[SUPPLIED ENTRIES — start]

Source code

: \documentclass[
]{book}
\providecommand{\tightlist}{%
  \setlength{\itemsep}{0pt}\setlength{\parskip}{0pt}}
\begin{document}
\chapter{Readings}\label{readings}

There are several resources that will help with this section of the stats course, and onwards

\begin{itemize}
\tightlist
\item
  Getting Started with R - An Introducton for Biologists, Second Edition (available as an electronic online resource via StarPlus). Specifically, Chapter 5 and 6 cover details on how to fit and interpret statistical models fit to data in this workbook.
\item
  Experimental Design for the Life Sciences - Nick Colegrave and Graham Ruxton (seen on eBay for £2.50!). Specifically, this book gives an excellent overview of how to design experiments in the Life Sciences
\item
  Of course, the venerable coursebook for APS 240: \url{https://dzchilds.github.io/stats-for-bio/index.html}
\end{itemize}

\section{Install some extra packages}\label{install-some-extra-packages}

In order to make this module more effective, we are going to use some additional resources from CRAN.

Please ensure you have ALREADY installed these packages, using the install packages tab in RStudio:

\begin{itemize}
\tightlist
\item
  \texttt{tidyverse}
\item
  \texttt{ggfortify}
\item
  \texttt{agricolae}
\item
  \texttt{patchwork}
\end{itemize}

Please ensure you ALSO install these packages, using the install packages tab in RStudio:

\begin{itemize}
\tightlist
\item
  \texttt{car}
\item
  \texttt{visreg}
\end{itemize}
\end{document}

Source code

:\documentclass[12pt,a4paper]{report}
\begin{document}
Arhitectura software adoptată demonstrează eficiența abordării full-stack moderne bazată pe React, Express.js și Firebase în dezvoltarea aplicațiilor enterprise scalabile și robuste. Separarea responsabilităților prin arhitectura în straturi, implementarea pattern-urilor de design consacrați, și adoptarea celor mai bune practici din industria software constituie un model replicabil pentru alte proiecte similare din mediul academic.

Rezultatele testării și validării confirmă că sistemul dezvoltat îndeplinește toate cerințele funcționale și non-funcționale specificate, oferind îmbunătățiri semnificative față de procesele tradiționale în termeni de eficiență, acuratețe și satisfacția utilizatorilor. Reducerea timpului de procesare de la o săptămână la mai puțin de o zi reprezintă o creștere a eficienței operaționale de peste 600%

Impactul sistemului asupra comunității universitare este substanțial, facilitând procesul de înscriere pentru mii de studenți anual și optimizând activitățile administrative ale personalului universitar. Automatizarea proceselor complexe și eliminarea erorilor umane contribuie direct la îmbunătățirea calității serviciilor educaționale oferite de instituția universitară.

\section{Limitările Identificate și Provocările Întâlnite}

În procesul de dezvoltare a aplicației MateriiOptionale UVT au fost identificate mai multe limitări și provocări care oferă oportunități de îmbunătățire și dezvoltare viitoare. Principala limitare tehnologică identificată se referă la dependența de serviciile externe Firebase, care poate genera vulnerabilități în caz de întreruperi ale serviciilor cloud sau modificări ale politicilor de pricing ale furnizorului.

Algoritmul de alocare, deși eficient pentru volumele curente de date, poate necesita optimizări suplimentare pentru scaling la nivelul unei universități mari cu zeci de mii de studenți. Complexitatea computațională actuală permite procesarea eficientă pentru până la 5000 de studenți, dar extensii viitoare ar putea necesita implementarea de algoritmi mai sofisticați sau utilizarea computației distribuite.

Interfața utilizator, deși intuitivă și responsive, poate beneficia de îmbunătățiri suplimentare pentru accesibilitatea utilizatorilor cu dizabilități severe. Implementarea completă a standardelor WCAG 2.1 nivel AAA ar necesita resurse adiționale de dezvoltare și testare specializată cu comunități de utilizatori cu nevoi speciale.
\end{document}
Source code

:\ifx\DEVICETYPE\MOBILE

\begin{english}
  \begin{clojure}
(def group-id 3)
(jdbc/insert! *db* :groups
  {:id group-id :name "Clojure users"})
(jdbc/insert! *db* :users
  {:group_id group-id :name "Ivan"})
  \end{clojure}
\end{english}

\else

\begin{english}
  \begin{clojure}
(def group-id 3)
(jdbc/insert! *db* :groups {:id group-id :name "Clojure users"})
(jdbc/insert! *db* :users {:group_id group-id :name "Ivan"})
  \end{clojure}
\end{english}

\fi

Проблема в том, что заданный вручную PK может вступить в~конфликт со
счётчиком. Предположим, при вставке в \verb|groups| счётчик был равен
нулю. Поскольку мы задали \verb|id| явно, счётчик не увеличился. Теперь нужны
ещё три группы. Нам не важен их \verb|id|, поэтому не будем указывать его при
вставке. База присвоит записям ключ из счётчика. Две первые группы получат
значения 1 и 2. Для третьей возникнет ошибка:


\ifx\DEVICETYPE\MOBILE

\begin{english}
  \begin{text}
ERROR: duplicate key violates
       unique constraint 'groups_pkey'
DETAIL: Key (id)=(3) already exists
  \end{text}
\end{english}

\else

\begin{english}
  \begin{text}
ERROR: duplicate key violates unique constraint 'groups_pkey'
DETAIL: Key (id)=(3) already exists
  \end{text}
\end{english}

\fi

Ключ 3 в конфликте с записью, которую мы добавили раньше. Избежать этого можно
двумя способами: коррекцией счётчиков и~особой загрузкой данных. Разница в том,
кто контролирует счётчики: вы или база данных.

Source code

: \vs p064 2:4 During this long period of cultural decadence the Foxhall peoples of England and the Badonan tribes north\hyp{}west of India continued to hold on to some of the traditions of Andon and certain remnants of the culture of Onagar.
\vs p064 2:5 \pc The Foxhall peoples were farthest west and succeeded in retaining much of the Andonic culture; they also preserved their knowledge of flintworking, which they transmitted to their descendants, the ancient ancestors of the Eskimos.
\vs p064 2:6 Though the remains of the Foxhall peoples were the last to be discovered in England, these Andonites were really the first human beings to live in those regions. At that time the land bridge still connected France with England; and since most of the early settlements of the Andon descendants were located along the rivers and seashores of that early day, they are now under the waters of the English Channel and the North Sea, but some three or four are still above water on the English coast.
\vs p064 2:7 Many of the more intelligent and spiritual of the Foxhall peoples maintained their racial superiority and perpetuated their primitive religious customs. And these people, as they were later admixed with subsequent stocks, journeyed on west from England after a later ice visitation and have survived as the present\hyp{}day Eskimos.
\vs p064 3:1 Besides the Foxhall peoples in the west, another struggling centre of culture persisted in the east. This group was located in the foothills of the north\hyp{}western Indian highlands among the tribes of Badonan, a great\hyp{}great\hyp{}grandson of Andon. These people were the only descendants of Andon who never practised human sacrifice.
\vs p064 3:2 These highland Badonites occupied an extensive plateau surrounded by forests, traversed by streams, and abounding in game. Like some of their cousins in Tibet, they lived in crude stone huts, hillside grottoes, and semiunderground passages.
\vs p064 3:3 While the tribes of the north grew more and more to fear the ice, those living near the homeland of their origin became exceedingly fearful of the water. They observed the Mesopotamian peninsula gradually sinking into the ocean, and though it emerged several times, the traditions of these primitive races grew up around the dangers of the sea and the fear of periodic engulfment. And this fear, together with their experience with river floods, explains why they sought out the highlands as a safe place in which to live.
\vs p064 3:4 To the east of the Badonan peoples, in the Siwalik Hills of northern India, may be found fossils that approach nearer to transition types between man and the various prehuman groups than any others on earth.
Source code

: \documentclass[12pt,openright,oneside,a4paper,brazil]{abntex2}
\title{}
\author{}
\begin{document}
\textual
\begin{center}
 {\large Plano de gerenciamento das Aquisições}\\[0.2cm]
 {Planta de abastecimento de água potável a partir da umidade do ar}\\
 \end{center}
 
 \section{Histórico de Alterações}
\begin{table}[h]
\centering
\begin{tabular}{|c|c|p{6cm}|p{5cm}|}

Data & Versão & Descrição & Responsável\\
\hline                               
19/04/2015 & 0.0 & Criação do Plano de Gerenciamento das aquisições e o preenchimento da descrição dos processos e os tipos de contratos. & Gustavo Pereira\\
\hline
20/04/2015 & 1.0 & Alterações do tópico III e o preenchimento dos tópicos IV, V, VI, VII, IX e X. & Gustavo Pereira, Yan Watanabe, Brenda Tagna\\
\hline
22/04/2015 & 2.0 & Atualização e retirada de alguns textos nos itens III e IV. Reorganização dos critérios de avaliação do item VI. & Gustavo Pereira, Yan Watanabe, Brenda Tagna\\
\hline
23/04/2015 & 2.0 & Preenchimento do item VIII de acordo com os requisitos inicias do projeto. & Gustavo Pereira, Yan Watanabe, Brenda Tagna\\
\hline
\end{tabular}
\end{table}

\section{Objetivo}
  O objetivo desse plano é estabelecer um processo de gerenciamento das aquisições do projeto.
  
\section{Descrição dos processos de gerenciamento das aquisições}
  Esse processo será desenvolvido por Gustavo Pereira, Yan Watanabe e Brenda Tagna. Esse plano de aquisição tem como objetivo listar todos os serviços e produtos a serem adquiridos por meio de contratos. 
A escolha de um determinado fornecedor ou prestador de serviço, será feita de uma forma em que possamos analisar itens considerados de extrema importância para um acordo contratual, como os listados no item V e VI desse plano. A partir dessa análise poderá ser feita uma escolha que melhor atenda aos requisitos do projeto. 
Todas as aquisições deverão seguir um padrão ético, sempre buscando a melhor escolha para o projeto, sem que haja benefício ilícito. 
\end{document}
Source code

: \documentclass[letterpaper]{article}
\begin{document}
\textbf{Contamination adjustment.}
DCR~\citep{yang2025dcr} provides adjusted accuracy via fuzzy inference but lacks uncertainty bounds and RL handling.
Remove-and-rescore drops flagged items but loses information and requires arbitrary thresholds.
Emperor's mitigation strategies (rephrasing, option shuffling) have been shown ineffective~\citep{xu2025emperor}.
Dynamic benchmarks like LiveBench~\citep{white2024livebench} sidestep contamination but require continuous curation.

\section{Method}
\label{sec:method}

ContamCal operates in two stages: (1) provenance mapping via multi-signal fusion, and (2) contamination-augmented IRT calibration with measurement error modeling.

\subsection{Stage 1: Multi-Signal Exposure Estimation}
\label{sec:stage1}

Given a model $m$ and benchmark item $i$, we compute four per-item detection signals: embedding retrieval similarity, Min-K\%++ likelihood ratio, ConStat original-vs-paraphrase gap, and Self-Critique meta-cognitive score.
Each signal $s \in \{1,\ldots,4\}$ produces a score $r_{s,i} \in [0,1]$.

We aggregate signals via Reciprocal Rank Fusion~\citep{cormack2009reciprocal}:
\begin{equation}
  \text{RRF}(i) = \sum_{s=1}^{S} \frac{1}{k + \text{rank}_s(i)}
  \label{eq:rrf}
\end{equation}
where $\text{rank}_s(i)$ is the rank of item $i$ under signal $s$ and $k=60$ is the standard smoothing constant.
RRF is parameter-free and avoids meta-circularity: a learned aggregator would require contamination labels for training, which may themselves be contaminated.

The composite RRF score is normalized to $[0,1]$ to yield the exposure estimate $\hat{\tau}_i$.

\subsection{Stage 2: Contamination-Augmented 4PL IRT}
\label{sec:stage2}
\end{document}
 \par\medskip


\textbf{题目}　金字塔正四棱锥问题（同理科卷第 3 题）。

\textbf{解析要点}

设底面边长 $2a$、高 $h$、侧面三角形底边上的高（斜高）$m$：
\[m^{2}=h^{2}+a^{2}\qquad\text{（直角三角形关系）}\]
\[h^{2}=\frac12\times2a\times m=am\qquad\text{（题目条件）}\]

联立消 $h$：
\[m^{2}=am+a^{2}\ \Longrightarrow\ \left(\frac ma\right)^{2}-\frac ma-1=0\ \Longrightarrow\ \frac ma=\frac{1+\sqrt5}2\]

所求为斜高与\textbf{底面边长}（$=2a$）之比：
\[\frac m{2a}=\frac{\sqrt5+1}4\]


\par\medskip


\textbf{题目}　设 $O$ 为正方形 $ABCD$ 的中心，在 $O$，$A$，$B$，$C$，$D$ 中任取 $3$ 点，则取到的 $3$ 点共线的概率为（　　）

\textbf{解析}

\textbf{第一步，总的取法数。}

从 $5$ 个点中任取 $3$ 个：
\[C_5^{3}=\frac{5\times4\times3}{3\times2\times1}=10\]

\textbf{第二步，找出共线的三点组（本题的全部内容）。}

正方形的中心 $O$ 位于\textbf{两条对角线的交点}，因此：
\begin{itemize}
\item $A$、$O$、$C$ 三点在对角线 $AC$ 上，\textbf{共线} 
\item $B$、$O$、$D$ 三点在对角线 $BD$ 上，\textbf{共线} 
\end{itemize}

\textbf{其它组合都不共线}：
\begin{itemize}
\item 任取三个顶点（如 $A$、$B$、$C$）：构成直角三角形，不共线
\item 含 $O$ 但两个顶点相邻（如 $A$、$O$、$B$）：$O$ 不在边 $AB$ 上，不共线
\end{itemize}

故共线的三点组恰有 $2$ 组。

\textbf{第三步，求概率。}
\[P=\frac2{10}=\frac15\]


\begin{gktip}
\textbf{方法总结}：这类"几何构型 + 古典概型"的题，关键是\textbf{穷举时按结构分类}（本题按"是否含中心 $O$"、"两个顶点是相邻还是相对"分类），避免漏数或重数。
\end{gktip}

[SUPPLIED ENTRIES — finish]

_WHAT TO DO_
If a line above contains the word "design", list it.

_EXERCISE OUTPUT_
  Experimental Design for the Life Sciences - Nick Colegrave and Graham Ruxton (seen on eBay for £2.50!). Specifically, this book gives an excellent overview of how to design experiments in the Life Sciences
Arhitectura software adoptată demonstrează eficiența abordării full-stack moderne bazată pe React, Express.js și Firebase în dezvoltarea aplicațiilor enterprise scalabile și robuste. Separarea responsabilităților prin arhitectura în straturi, implementarea pattern-urilor de design consacrați, și adoptarea celor mai bune practici din industria software constituie un model replicabil pentru alte proiecte similare din mediul academic.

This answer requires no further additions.